Há um certo clima de pretensão que persiste durante todo o filme, seja nas conversas em festas de gala ou em discussões domésticas, tudo soa falso demais, irreal demais, exagerado demais. Até mesmo a atuação de Moore, por exemplo, cai no caricato e no forçado. A imagem que o filme tenta vender, logo se desgasta. A narração introspectiva, os acontecimentos que surgem rápido e de forma inesperada, as conversas verborrágicas: tudo grita “filme de arte”, irritando tanto o espectador, que decide não aceitar o desenvolvimento da história, mesmo que aquilo tenha ocorrido de fato.

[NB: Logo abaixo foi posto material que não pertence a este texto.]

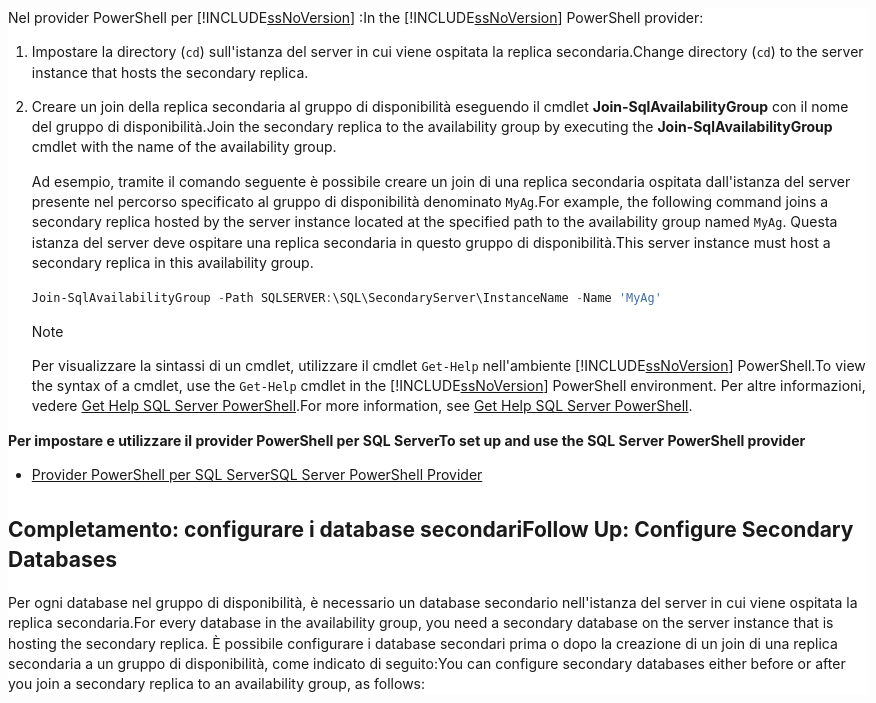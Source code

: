  <span data-ttu-id="4ae2f-143">Nel provider PowerShell per [!INCLUDE[ssNoVersion](../../../includes/ssnoversion-md.md)] :</span><span class="sxs-lookup"><span data-stu-id="4ae2f-143">In the [!INCLUDE[ssNoVersion](../../../includes/ssnoversion-md.md)] PowerShell provider:</span></span>  
  
1.  <span data-ttu-id="4ae2f-144">Impostare la directory (`cd`) sull'istanza del server in cui viene ospitata la replica secondaria.</span><span class="sxs-lookup"><span data-stu-id="4ae2f-144">Change directory (`cd`) to the server instance that hosts the secondary replica.</span></span>  
  
2.  <span data-ttu-id="4ae2f-145">Creare un join della replica secondaria al gruppo di disponibilità eseguendo il cmdlet **Join-SqlAvailabilityGroup** con il nome del gruppo di disponibilità.</span><span class="sxs-lookup"><span data-stu-id="4ae2f-145">Join the secondary replica to the availability group by executing the **Join-SqlAvailabilityGroup** cmdlet with the name of the availability group.</span></span>  
  
     <span data-ttu-id="4ae2f-146">Ad esempio, tramite il comando seguente è possibile creare un join di una replica secondaria ospitata dall'istanza del server presente nel percorso specificato al gruppo di disponibilità denominato `MyAg`.</span><span class="sxs-lookup"><span data-stu-id="4ae2f-146">For example, the following command joins a secondary replica hosted by the server instance located at the specified path to the availability group named `MyAg`.</span></span>  <span data-ttu-id="4ae2f-147">Questa istanza del server deve ospitare una replica secondaria in questo gruppo di disponibilità.</span><span class="sxs-lookup"><span data-stu-id="4ae2f-147">This server instance must host a secondary replica in this availability group.</span></span>  
  
    ```powershell
    Join-SqlAvailabilityGroup -Path SQLSERVER:\SQL\SecondaryServer\InstanceName -Name 'MyAg'  
    ```  
  
    > [!NOTE]  
    >  <span data-ttu-id="4ae2f-148">Per visualizzare la sintassi di un cmdlet, utilizzare il cmdlet `Get-Help` nell'ambiente [!INCLUDE[ssNoVersion](../../../includes/ssnoversion-md.md)] PowerShell.</span><span class="sxs-lookup"><span data-stu-id="4ae2f-148">To view the syntax of a cmdlet, use the `Get-Help` cmdlet in the [!INCLUDE[ssNoVersion](../../../includes/ssnoversion-md.md)] PowerShell environment.</span></span> <span data-ttu-id="4ae2f-149">Per altre informazioni, vedere [Get Help SQL Server PowerShell](../../../powershell/sql-server-powershell.md).</span><span class="sxs-lookup"><span data-stu-id="4ae2f-149">For more information, see [Get Help SQL Server PowerShell](../../../powershell/sql-server-powershell.md).</span></span>  
  
 <span data-ttu-id="4ae2f-150">**Per impostare e utilizzare il provider PowerShell per SQL Server**</span><span class="sxs-lookup"><span data-stu-id="4ae2f-150">**To set up and use the SQL Server PowerShell provider**</span></span>  
  
-   [<span data-ttu-id="4ae2f-151">Provider PowerShell per SQL Server</span><span class="sxs-lookup"><span data-stu-id="4ae2f-151">SQL Server PowerShell Provider</span></span>](../../../powershell/sql-server-powershell-provider.md)  
  
##  <a name="follow-up-configure-secondary-databases"></a><a name="FollowUp"></a><span data-ttu-id="4ae2f-152">Completamento: configurare i database secondari</span><span class="sxs-lookup"><span data-stu-id="4ae2f-152">Follow Up: Configure Secondary Databases</span></span>  
 <span data-ttu-id="4ae2f-153">Per ogni database nel gruppo di disponibilità, è necessario un database secondario nell'istanza del server in cui viene ospitata la replica secondaria.</span><span class="sxs-lookup"><span data-stu-id="4ae2f-153">For every database in the availability group, you need a secondary database on the server instance that is hosting the secondary replica.</span></span> <span data-ttu-id="4ae2f-154">È possibile configurare i database secondari prima o dopo la creazione di un join di una replica secondaria a un gruppo di disponibilità, come indicato di seguito:</span><span class="sxs-lookup"><span data-stu-id="4ae2f-154">You can configure secondary databases either before or after you join a secondary replica to an availability group, as follows:</span></span>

Uma pena, pois logo em poucos minutos de duração, podemos perceber as perturbadas personalidades de filho e mãe, mas o roteiro não parece se dedicar muito em explicar o que gerou o personagem a tomar certas atitudes, como a obsessão pela coleira do cachorro morto (cuja justificativa acaba sendo simbólica demais) ou o incesto causado por alguns personagens do filme. Não há uma análise para o surgimento desses eventos. Eles simplesmente acontecem, como se fossem inúmeros casos de impulsividade aleatória.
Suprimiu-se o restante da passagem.